───── Given records

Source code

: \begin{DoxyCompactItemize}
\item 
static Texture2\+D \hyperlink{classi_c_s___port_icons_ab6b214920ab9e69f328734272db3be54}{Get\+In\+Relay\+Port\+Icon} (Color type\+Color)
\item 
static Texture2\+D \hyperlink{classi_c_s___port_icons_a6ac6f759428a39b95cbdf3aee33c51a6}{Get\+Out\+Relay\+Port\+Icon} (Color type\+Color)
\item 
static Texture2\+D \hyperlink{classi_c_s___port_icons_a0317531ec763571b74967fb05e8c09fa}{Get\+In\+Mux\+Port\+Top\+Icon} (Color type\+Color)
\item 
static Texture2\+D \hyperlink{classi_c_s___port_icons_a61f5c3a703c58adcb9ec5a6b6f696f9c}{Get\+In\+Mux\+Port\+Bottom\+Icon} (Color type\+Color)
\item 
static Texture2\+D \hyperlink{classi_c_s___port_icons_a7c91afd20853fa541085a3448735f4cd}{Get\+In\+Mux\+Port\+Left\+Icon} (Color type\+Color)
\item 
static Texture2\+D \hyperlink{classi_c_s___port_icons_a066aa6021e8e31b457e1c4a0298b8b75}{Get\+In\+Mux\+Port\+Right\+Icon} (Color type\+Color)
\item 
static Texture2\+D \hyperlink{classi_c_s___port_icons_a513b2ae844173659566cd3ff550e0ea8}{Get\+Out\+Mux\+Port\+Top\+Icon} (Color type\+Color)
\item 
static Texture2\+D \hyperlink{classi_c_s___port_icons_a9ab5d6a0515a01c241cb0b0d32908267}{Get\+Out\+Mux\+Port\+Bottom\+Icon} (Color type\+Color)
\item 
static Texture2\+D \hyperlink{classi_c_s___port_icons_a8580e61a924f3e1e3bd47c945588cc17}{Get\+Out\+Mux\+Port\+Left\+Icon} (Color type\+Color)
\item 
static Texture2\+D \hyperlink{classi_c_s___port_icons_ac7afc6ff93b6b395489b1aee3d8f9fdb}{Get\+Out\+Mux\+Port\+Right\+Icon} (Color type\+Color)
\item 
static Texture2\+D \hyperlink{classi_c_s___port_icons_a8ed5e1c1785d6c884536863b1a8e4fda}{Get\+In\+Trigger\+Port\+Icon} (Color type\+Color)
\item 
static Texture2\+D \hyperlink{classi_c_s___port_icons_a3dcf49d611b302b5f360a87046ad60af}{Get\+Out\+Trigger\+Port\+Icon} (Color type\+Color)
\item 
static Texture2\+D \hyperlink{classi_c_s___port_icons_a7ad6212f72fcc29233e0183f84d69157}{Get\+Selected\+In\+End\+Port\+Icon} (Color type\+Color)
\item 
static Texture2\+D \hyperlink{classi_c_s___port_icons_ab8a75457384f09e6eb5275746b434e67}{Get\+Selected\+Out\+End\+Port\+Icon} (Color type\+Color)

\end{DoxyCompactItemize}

──────────
───── Given records

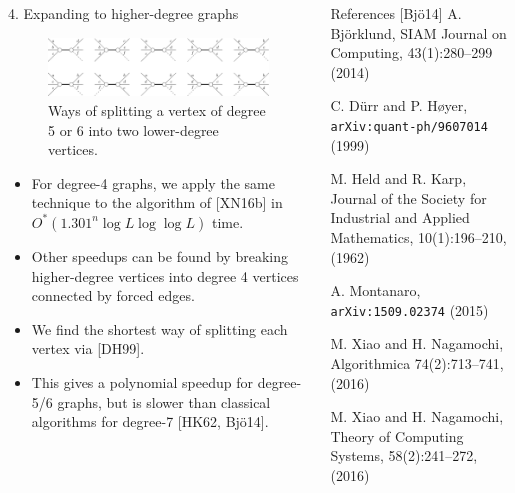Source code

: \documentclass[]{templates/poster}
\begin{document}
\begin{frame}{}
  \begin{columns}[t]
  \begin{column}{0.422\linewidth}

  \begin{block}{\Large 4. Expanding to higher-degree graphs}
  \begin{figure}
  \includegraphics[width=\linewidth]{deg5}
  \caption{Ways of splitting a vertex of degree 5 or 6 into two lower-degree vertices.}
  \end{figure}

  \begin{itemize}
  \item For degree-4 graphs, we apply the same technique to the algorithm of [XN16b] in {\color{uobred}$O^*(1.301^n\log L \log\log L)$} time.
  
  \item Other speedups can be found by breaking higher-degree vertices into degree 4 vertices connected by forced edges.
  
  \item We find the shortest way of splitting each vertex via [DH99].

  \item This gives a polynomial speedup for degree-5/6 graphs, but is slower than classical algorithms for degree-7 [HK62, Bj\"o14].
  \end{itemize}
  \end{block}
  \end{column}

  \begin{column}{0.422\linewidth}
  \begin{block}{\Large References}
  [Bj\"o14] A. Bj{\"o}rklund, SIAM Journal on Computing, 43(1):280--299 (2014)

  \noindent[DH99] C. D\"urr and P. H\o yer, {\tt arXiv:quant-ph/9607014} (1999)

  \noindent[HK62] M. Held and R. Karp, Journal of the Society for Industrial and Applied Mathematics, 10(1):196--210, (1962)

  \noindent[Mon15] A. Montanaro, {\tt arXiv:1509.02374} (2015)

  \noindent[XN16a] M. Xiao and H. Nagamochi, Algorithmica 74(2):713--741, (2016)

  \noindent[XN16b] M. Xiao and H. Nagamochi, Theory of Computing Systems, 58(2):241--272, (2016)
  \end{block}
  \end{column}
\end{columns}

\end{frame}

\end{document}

──────────
───── Given records

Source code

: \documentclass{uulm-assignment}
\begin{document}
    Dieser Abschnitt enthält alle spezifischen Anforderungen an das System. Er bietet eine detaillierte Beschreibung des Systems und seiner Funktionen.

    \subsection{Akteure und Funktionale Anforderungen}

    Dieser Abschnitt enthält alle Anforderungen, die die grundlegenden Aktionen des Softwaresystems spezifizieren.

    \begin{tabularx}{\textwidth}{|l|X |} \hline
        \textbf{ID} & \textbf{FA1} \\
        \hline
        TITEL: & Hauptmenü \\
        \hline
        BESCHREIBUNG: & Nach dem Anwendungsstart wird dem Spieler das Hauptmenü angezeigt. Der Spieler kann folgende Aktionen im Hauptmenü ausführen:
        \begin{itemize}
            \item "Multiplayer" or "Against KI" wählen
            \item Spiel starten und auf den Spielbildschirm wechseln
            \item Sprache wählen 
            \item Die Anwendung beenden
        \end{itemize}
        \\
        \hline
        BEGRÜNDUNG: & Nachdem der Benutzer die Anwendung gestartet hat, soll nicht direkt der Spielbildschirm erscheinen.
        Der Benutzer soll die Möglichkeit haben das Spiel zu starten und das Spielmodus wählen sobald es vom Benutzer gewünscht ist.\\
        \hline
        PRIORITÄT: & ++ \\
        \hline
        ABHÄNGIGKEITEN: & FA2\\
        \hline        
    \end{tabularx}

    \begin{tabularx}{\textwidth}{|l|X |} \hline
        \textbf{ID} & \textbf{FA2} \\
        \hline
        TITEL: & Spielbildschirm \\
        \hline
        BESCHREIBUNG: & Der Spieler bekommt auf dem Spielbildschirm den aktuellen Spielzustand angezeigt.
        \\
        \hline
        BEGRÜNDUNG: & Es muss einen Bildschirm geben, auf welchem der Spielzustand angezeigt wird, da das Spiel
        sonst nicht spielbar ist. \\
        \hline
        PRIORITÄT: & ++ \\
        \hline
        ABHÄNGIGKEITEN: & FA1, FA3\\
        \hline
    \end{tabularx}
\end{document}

──────────

To do | Every line above that holds the string "Spielzustand" counts once. State how many such lines there are, as a number alone.

Result | 2